**To do:**
Please filter the entries for the word "giphy" and copy every line that has it.

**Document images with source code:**
____

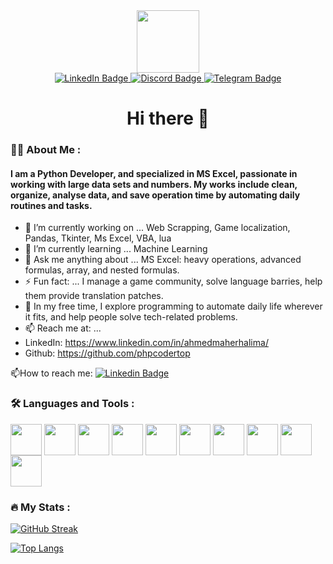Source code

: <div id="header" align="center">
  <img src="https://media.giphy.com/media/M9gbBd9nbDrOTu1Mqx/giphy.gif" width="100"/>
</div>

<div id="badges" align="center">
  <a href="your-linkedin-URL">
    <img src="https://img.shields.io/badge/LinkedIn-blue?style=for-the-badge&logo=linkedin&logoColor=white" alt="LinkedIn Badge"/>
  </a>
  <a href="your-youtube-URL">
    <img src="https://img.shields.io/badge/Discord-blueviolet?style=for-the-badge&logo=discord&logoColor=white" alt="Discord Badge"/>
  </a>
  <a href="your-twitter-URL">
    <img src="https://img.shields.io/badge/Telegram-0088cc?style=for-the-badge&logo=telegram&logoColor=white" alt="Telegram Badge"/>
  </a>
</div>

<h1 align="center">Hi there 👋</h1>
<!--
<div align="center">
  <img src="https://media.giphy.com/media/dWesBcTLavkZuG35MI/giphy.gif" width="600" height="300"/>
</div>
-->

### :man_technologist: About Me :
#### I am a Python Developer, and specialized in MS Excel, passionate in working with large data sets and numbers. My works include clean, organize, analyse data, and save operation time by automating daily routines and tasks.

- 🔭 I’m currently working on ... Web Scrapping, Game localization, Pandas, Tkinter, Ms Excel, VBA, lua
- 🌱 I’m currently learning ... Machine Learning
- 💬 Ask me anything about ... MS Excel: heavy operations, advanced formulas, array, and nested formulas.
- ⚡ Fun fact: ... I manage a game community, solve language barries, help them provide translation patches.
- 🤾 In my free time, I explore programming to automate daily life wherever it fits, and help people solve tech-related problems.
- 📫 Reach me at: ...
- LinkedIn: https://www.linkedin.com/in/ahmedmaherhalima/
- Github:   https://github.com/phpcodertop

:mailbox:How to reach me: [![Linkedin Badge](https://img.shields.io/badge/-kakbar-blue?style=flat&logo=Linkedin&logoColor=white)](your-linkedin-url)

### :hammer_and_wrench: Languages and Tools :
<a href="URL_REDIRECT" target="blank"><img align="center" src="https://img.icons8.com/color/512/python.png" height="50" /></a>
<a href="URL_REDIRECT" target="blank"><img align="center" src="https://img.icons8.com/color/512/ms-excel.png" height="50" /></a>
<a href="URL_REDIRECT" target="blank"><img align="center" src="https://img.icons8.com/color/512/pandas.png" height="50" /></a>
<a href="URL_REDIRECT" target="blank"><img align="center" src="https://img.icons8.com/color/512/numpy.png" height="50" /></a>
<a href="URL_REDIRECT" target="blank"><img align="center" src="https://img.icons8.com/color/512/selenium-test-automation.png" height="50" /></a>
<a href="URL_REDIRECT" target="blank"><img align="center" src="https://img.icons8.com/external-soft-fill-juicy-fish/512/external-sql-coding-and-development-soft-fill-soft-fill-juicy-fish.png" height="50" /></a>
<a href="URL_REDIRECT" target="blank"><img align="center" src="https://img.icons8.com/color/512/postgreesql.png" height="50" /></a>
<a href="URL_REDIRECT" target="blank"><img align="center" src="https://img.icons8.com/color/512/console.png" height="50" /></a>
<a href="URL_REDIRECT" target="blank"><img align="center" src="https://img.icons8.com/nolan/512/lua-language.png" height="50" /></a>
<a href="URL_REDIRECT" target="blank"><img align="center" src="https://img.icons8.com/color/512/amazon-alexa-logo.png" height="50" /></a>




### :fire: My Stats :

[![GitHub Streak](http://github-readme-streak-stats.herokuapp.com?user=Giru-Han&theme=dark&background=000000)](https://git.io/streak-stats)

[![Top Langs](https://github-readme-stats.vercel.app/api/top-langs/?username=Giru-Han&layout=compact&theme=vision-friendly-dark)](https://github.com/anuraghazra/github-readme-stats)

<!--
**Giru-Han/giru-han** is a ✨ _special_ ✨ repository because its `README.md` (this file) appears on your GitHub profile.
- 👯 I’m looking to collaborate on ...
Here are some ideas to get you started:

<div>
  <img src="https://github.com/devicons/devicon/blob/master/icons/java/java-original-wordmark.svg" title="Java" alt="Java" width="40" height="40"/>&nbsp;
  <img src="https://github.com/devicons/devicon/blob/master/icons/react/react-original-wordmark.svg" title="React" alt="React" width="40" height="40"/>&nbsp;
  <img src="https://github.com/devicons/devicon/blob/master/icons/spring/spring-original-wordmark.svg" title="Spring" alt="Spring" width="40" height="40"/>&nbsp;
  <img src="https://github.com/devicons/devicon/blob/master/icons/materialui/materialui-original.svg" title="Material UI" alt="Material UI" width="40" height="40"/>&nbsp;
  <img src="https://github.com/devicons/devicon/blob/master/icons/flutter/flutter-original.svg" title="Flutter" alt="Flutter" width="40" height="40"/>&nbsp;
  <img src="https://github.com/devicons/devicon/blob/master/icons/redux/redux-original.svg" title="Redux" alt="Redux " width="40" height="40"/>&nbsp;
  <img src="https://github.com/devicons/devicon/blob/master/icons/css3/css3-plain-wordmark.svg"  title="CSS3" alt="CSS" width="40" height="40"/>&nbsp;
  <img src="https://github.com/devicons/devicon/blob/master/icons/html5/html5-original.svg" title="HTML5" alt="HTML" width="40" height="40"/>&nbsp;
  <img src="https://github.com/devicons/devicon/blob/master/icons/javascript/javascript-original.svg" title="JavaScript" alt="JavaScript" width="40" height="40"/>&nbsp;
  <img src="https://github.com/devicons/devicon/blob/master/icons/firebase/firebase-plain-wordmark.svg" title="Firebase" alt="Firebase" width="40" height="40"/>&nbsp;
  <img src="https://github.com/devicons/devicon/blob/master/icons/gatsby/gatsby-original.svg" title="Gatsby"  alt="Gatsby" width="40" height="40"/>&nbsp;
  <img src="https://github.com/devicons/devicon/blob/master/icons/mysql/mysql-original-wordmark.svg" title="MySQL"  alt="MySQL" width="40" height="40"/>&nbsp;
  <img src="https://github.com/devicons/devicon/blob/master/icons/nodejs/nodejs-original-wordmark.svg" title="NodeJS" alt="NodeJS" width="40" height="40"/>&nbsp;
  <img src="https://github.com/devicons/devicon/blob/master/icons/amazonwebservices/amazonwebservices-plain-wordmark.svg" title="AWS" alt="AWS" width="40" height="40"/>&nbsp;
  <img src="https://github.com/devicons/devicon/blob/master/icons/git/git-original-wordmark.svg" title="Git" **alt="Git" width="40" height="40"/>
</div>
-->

____

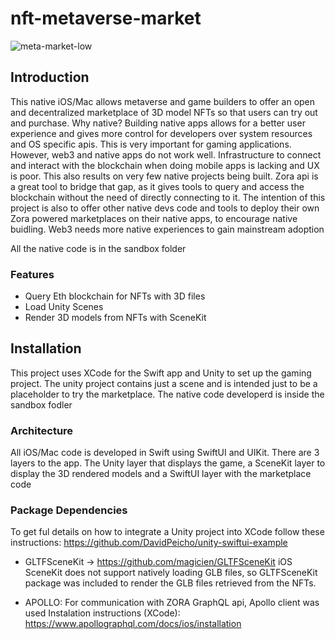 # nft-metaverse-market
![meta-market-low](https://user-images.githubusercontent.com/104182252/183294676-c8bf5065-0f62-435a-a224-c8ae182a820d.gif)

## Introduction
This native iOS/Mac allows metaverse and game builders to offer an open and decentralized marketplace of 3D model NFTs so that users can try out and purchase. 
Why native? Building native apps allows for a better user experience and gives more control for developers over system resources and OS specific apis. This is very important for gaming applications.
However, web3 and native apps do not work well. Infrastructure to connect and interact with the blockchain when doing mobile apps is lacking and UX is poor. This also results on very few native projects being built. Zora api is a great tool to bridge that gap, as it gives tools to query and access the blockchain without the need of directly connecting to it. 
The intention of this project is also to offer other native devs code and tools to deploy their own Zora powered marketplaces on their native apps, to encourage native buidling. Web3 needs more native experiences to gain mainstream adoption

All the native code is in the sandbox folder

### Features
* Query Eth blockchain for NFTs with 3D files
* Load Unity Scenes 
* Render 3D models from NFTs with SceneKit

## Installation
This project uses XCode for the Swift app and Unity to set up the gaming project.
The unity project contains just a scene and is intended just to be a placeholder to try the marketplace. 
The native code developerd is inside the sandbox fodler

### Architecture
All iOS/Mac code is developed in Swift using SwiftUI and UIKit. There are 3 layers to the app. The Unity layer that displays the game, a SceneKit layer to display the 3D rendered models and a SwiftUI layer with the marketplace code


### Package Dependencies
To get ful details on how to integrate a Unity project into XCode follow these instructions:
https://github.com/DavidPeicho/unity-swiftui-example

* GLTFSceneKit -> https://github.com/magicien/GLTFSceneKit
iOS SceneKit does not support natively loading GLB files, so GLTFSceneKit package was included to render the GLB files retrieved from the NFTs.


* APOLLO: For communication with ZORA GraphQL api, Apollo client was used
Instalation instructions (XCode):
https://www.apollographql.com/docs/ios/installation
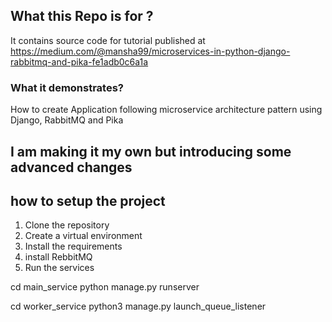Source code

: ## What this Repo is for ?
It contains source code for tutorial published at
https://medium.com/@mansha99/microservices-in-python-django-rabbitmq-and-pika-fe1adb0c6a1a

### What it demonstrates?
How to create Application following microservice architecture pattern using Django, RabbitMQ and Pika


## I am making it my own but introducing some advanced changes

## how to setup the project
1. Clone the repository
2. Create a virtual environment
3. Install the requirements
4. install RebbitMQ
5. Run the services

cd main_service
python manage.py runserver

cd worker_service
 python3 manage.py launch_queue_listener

____

**Result of the exercise:**
  <img src="https://media.giphy.com/media/M9gbBd9nbDrOTu1Mqx/giphy.gif" width="100"/>
  <img src="https://media.giphy.com/media/dWesBcTLavkZuG35MI/giphy.gif" width="600" height="300"/>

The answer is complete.